I'm trying to solve the following question from a past SOA FM exam, but there are no posted solutions so I'm not sure if I'm headed in the right direction.
John deposits 10, 000 in a saving account which he assumes is paying 7% per annum interest effective. He has calculated that after 7 years he will be able to buy the hang glider he wants if its price inflates at a rate of 3% per annum effective. In fact the hang glider’s price inflates at only 1% per annum and the interest rate on the account is dropped to 5% per annum immediately after he makes the deposit. How many years does he have to wait for the hang glider?

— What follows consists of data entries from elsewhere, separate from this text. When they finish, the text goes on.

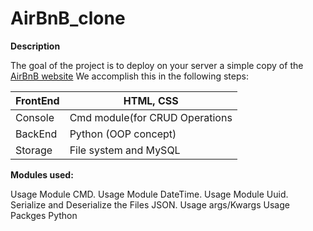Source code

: # AirBnB_clone

**Description**

The goal of the project is to deploy on your server a simple copy of the [AirBnB website](https://www.airbnb.com/)
We accomplish this in the following steps:

| FrontEnd | HTML, CSS | 
|----------|-----------|
| Console | Cmd module(for CRUD Operations |  
| BackEnd | Python (OOP concept) |
| Storage | File system and MySQL |

**Modules used:**

Usage Module CMD.
Usage Module DateTime.
Usage Module Uuid.
Serialize and Deserialize the Files JSON.
Usage args/Kwargs
Usage Packges Python
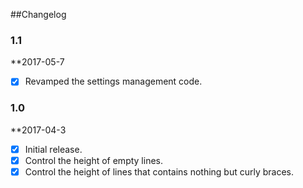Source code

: 
##Changelog

### 1.1

**2017-05-7

- [x] Revamped the settings management code.

### 1.0

**2017-04-3

- [x] Initial release.
- [x] Control the height of empty lines.
- [x] Control the height of lines that contains nothing but curly braces.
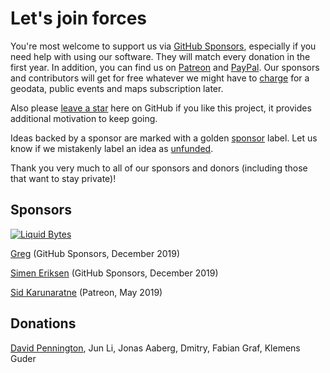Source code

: Let's join forces
=================

You're most welcome to support us via [GitHub Sponsors](https://github.com/sponsors/lastzero), 
especially if you need help with using our software. They will match every donation in the first year.
In addition, you can find us on [Patreon][patreon] and [PayPal][paypal].
Our sponsors and contributors will get for free whatever we might have to 
[charge](http://docs.photoprism.org/en/latest/funding/) for a geodata, public events and maps 
subscription later.

Also please [leave a star](https://github.com/photoprism/photoprism/stargazers) here on GitHub if you like this project, 
it provides additional motivation to keep going.

Ideas backed by a sponsor are marked with a golden [sponsor][sponsored issues] label.
Let us know if we mistakenly label an idea as [unfunded][unfunded issues].

Thank you very much to all of our sponsors and donors (including those that want to stay private)!

## Sponsors ##

[![Liquid Bytes](https://blog.liquidbytes.net/img/logo-retina.png)](https://blog.liquidbytes.net/)

[Greg](https://github.com/oziee) (GitHub Sponsors, December 2019)

[Simen Eriksen](https://github.com/dennorske) (GitHub Sponsors, December 2019)

[Sid Karunaratne](https://github.com/sakaru) (Patreon, May 2019)

## Donations ##

[David Pennington](https://github.com/Xeoncross), Jun Li, Jonas Aaberg, Dmitry, Fabian Graf, Klemens Guder

[meetups]: https://github.com/photoprism/photoprism/wiki/Meetups
[infrastructure]: https://github.com/photoprism/photoprism/wiki/Infrastructure
[paypal]: https://www.paypal.me/photoprism
[issuehunt]: https://issuehunt.io/repos/119160553
[patreon]: https://www.patreon.com/photoprism
[unfunded issues]: https://github.com/photoprism/photoprism/issues?q=is%3Aissue+is%3Aopen+label%3Aunfunded
[sponsored issues]: https://github.com/photoprism/photoprism/issues?q=is%3Aissue+is%3Aopen+label%3Asponsor
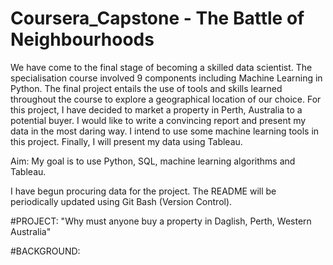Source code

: # Coursera_Capstone - The Battle of Neighbourhoods

We have come to the final stage of becoming a skilled data scientist. The specialisation course involved 9 components including Machine Learning in Python. The final project entails the use of tools and skills learned throughout the course to explore a geographical location of our choice. For this project, I have decided to market a property in Perth, Australia to a potential buyer. I would like to write a convincing report and present my data in the most daring way. I intend to use some machine learning tools in this project. Finally, I will present my data using Tableau.

Aim: My goal is to use Python, SQL, machine learning algorithms and Tableau.

I have begun procuring data for the project. The README will be periodically updated using Git Bash (Version Control).

#PROJECT: "Why must anyone buy a property in Daglish, Perth, Western Australia"

#BACKGROUND:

P = Price of the hang glider
Under the old conditions of 7% per annum interest and inflation of 3% per annum effective:
$10,000 (1.07)^7 = P (1.03)^7$
$P = 13,056.47$
Under the new conditions of 5% per annum interest and inflation of 1% per annum effective, it'll take n years for John to save for the hand glider:
$10,000 (1.05)^n = 13,056.47 (1.01)^n$
$\left(\frac{1.05}{1.01}\right)^n = \left(\frac{13,056.47}{10,0000}\right)$
$n \times \ln\left(\frac{1.05}{1.01}\right) = \ln\left(\frac{13,056.47}{10,0000}\right)$
$n = 6.87$
So I get that it'll take over 6 years (which is one of the MPC answers). Any feedback? Thank you.
The answer as described by the OP is correct.
[Closing, but making community wiki so as not to take credit for another's answer.]